Unfortunately, the passkey evaluation that we used was much more easy compared to the Needle-in-a-Haystack test (didn't exist back then), we originally did not notice any degradation of long context capabilities by shortening the dataset from 128k to 64k then to 16k (cheaper to train), but with the newer Needle-in-a-Haystack tests, the degradation is apparent. We will certainly be trying out the new methods outlined in this paper for future finetunes!
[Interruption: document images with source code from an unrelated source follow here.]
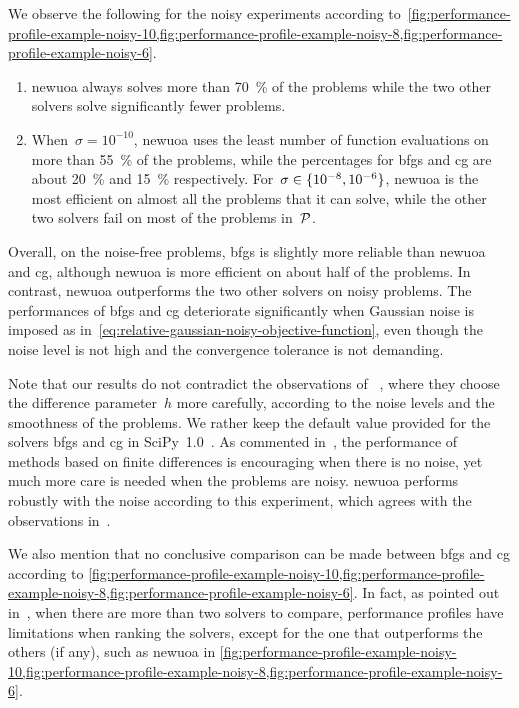 We observe the following for the noisy experiments according to~\cref{fig:performance-profile-example-noisy-10,fig:performance-profile-example-noisy-8,fig:performance-profile-example-noisy-6}.
\begin{enumerate}
    \item \Gls{newuoa} always solves more than \SI{70}{\percent} of the problems while the two other solvers solve significantly fewer problems.
    \item When~$\sigma = 10^{-10}$, \gls{newuoa} uses the least number of function evaluations on more than \SI{55}{\percent} of the problems, while the percentages for \gls{bfgs} and \gls{cg} are about \SI{20}{\percent} and \SI{15}{\percent} respectively.
    For~$\sigma \in \{10^{-8}, 10^{-6}\}$, \gls{newuoa} is the most efficient on almost all the problems that it can solve, while the other two solvers fail on most of the problems in~$\mathcal{P}$.
\end{enumerate}

Overall, on the noise-free problems, \gls{bfgs} is slightly more reliable than \gls{newuoa} and \gls{cg}, although \gls{newuoa} is more efficient on about half of the problems.
In contrast, \gls{newuoa} outperforms the two other solvers on noisy problems.
The performances of \gls{bfgs} and \gls{cg} deteriorate significantly when Gaussian noise is imposed as in~\cref{eq:relative-gaussian-noisy-objective-function}, even though the noise level is not high and the convergence tolerance is not demanding.

Note that our results do not contradict the observations of \citeauthor{Shi_Etal_2021}~\cite{Shi_Etal_2021}, where they choose the difference parameter~$h$ more carefully, according to the noise levels and the smoothness of the problems.
We rather keep the default value provided for the solvers \gls{bfgs} and \gls{cg} in SciPy~1.0~\cite{Virtanen_Etal_2020}.
As commented in~\cite{Shi_Etal_2021}, the performance of methods based on finite differences is encouraging when there is no noise, yet much more care is needed when the problems are noisy.
\Gls{newuoa} performs robustly with the noise according to this experiment, which agrees with the observations in~\cite{Shi_Etal_2021}.

We also mention that no conclusive comparison can be made between \gls{bfgs} and \gls{cg} according to \cref{fig:performance-profile-example-noisy-10,fig:performance-profile-example-noisy-8,fig:performance-profile-example-noisy-6}.
In fact, as pointed out in~\cite{Gould_Scott_2016}, when there are more than two solvers to compare, performance profiles have limitations when ranking the solvers, except for the one that outperforms the others (if any), such as \gls{newuoa} in \cref{fig:performance-profile-example-noisy-10,fig:performance-profile-example-noisy-8,fig:performance-profile-example-noisy-6}.

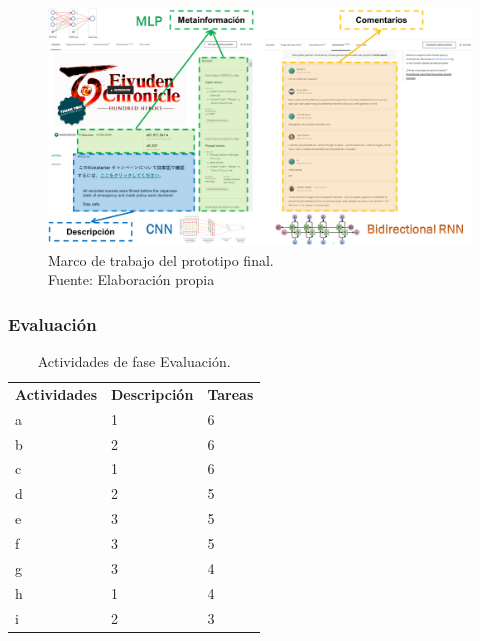 \begin{figure}[htbp]
	\begin{center}
		\includegraphics[width=1\textwidth]{3/figures/framework.png}
		\caption[Marco de trabajo del prototipo final]{Marco de trabajo del prototipo final.\\
			Fuente: Elaboración propia}
		\label{3:fig7}
	\end{center}
\end{figure}

\subsubsection{Evaluación}

\begin{longtable}{|M{5cm}|M{5cm}|M{5cm}|}
	\caption[Actividades de fase Evaluación]{Actividades de fase Evaluación.}
	\label{3:table7}
	\newcommand{\multirot}[1]{\multirow{2}{*}[-8ex]{\rotcell{\rlap{#1}}}}
	\footnotesize
	\centering
	\small
	\tabularnewline\hline
	\textbf{Actividades} & \textbf{Descripción} & \textbf{Tareas}
	\\
	\hline
	a
	& 1
	& 6                                               
	\\
	\hline
	b
	& 2
	& 6
	\\
	\hline
	c
	& 1
	& 6
	\\
	\hline
	d
	& 2
	& 5
	\\
	\hline
	e
	& 3
	& 5
	\\
	\hline
	f
	& 3
	& 5
	\\
	\hline
	g
	& 3
	& 4
	\\
	\hline
	h
	& 1
	& 4
	\\
	\hline
	i
	& 2
	& 3
	\\
	\hline
\end{longtable}%

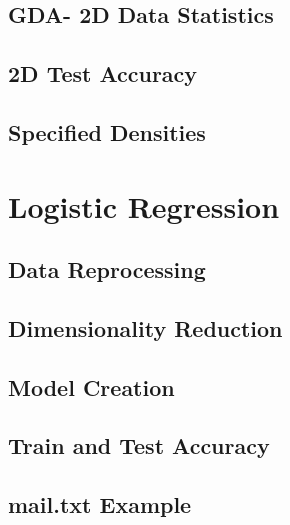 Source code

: \documentclass{article}
\begin{document}
\subsection{GDA- 2D Data Statistics}
\subsection{2D Test Accuracy}
\subsection{Specified Densities}

\section{Logistic Regression}
\subsection{Data Reprocessing}
\subsection{Dimensionality Reduction}
\subsection{Model Creation}
\subsection{Train and Test Accuracy}
\subsection{mail.txt Example}
\end{document}

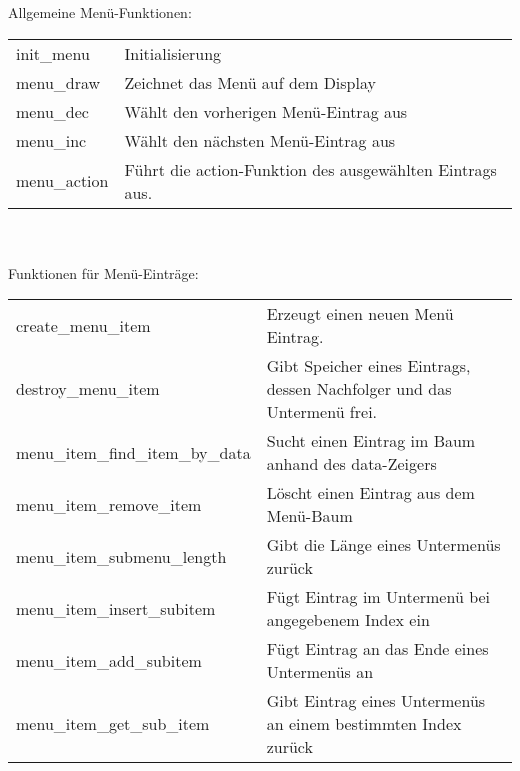 Allgemeine Menü-Funktionen:\\
\begin{tabularx}{\textwidth}{ll}
	init\_menu & Initialisierung \\
	menu\_draw & Zeichnet das Menü auf dem Display\\
	menu\_dec & Wählt den vorherigen Menü-Eintrag aus\\
	menu\_inc & Wählt den nächsten Menü-Eintrag aus\\
	menu\_action & Führt die action-Funktion des ausgewählten Eintrags aus.
\end{tabularx}\\
\\
Funktionen für Menü-Einträge:\\
\begin{tabularx}{\textwidth}{ll}
	create\_menu\_item & Erzeugt einen neuen Menü Eintrag. \\
	destroy\_menu\_item & Gibt Speicher eines Eintrags, dessen Nachfolger und das Untermenü frei.\\
	menu\_item\_find\_item\_by\_data & Sucht einen Eintrag im Baum anhand des data-Zeigers\\
	menu\_item\_remove\_item & Löscht einen Eintrag aus dem Menü-Baum\\
	menu\_item\_submenu\_length & Gibt die Länge eines Untermenüs zurück\\
	menu\_item\_insert\_subitem & Fügt Eintrag im Untermenü bei angegebenem Index ein\\
	menu\_item\_add\_subitem & Fügt Eintrag an das Ende eines Untermenüs an\\
	menu\_item\_get\_sub\_item & Gibt Eintrag eines Untermenüs an einem bestimmten Index zurück 
\end{tabularx} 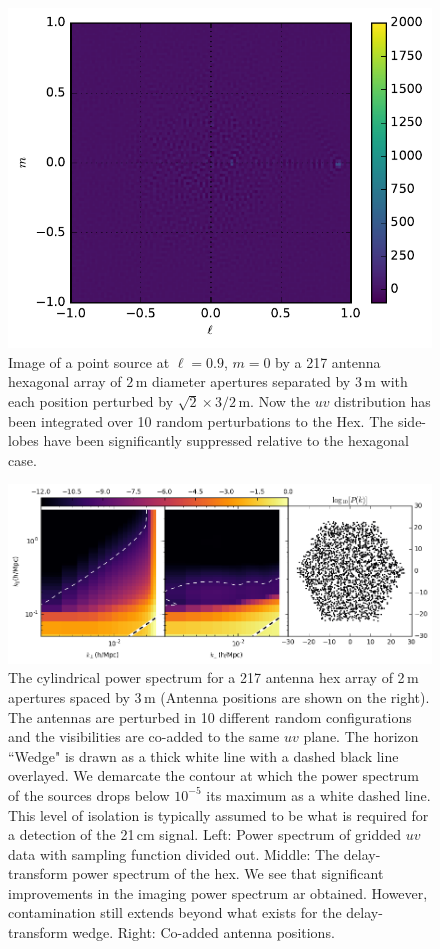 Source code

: \documentclass[a4paper,fleqn,usenatbib]{mnras}
\begin{document}
\begin{figure}
\includegraphics[width=.5\textwidth]{image_offZenith_217Ant_pHex_10config_dant_2_dantpos_3.pdf}
\caption{Image of a point source at $\ell=0.9$, $m=0$ by a 217 antenna hexagonal array of $2$\,m diameter apertures separated by $3$\,m with each position perturbed by $\sqrt{2}\times 3/2$\,m. Now the $uv$ distribution has been integrated over 10 random perturbations to the Hex. The side-lobes have been significantly suppressed relative to the hexagonal case.}
\label{fig:ImageHexPerturbedDefault_10Config}
\end{figure}

\begin{figure}
\includegraphics[width=\textwidth]{power_spectrum_hex_217_dAnt_2_dAntPos_3_perturbedHex_10config.png}
\caption{The cylindrical power spectrum for a 217 antenna hex array of 2\,m apertures spaced by 3\,m (Antenna positions are shown on the right). The antennas are perturbed in 10 different random configurations and the visibilities are co-added to the same $uv$ plane. The horizon ``Wedge" is drawn as a thick white line with a dashed black line overlayed. We demarcate the contour at which the power spectrum of the sources drops below $10^{-5}$ its maximum as a white dashed line. This level of isolation is typically assumed to be what is required for a detection of the 21\,cm signal. Left: Power spectrum of gridded $uv$ data with sampling function divided out. Middle: The delay-transform power spectrum of the hex. We see that significant improvements in the imaging power spectrum ar obtained. However, contamination still extends beyond what exists for the delay-transform wedge. Right: Co-added antenna positions.}
\label{fig:PowerSpectrumPerturbedDefault_10Config}
\end{figure}
\end{document}
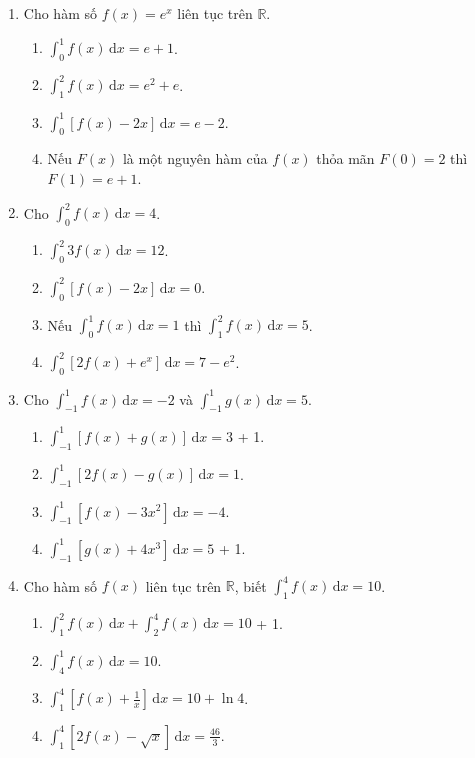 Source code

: \documentclass[12pt]{article}
\begin{document}
	\begin{enumerate}[label=\textbf{Câu \arabic*.}]
		\item Cho hàm số $f(x) = e^x$ liên tục trên $\mathbb{R}$.
		\begin{enumerate}[label=\alph*)]			\item $\displaystyle \int_0^1 f(x)\,\mathrm{d}x = e + 1$.
			\item $\displaystyle \int_1^2 f(x)\,\mathrm{d}x = e^2 + e$.
			\item $\displaystyle \int_0^1 [f(x) - 2x]\,\mathrm{d}x = e - 2$.
			\item Nếu $F(x)$ là một nguyên hàm của $f(x)$ thỏa mãn $F(0) = 2$ thì $F(1) = e + 1$.
\end{enumerate}
	
		\item Cho $\displaystyle \int_0^2 f(x)\,\mathrm{d}x = 4$.
		\begin{enumerate}[label=\alph*)]			\item $\displaystyle \int_0^2 3f(x)\,\mathrm{d}x = 12$.
			\item $\displaystyle \int_0^2 [f(x) - 2x]\,\mathrm{d}x = 0$.
			\item Nếu $\displaystyle \int_0^1 f(x)\,\mathrm{d}x = 1$ thì $\displaystyle \int_1^2 f(x)\,\mathrm{d}x = 5$.
			\item $\displaystyle \int_0^2 [2f(x) + e^x]\,\mathrm{d}x = 7 - e^2$.
\end{enumerate}
		
		\item Cho $\displaystyle \int_{-1}^1 f(x)\,\mathrm{d}x = -2$ và $\displaystyle \int_{-1}^1 g(x)\,\mathrm{d}x = 5$.
		\begin{enumerate}[label=\alph*)]			\item $\displaystyle \int_{-1}^1 [f(x) + g(x)]\,\mathrm{d}x = 3$ + 1.
			\item $\displaystyle \int_{-1}^1 [2f(x) - g(x)]\,\mathrm{d}x = 1$.
			\item $\displaystyle \int_{-1}^1 [f(x) - 3x^2]\,\mathrm{d}x = -4$.
			\item $\displaystyle \int_{-1}^1 [g(x) + 4x^3]\,\mathrm{d}x = 5$ + 1.
\end{enumerate}
		
		\item Cho hàm số $f(x)$ liên tục trên $\mathbb{R}$, biết $\displaystyle \int_1^4 f(x)\,\mathrm{d}x = 10$.
		\begin{enumerate}[label=\alph*)]			\item $\displaystyle \int_1^2 f(x)\,\mathrm{d}x + \int_2^4 f(x)\,\mathrm{d}x = 10$ + 1.
			\item $\displaystyle \int_4^1 f(x)\,\mathrm{d}x = 10$.
			\item $\displaystyle \int_1^4 \left[f(x) + \frac{1}{x}\right]\,\mathrm{d}x = 10 + \ln 4$.
			\item $\displaystyle \int_1^4 [2f(x) - \sqrt{x}]\,\mathrm{d}x = \frac{46}{3}$.
\end{enumerate}
		

\end{enumerate}
\end{document}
Thank you for the detailed explanation! Definitely YaRN is a great work and I draw a lot of inspirations! Also I totally understand the timeline and Needle-in-a-Haystack is quite recent (and passkey retrieval may not as informative but that was the best available eval). Also I believe when given the length-upsampled data, YaRN-Mistral will perform just the same or better. I'll update the paper to incorporate the information. Also if you could mention this on your paper/ github so I can refer to?

Additionally, I wonder what is the differences between 64K / 128K YaRN Mistral? Like are they both finetuned on 16K but one extrapolate to 64K and another extrapolate to 128K? And what about the YaRN-LLaMA 64K/ 128K?

Thanks!

Additionally, I wonder what is the differences between 64K / 128K YaRN Mistral? Like are they both finetuned on 16K but one extrapolate to 64K and another extrapolate to 128K? And what about the YaRN-LLaMA 64K/ 128K?

The Llama YaRN models were trained with 64k data, but with a higher YaRN scaling factor (similar to higher base in ABF) such that the final 128k model is able to extrapolate from 64k data to 128k context size.
Then we noticed that we could have gotten away with only training with 16k data (which we now know its not optimal), and that's what we did for the Mistral 64k and 128k models. The same phenomenon is observed in your paper, where you train on 80k data and it extrapolates to 128k.

Non-linearity in RoPE interpolation is definitively the key in unlocking extrapolation capabilities (train short, test long) for RoPE models, we just gotta find the best one.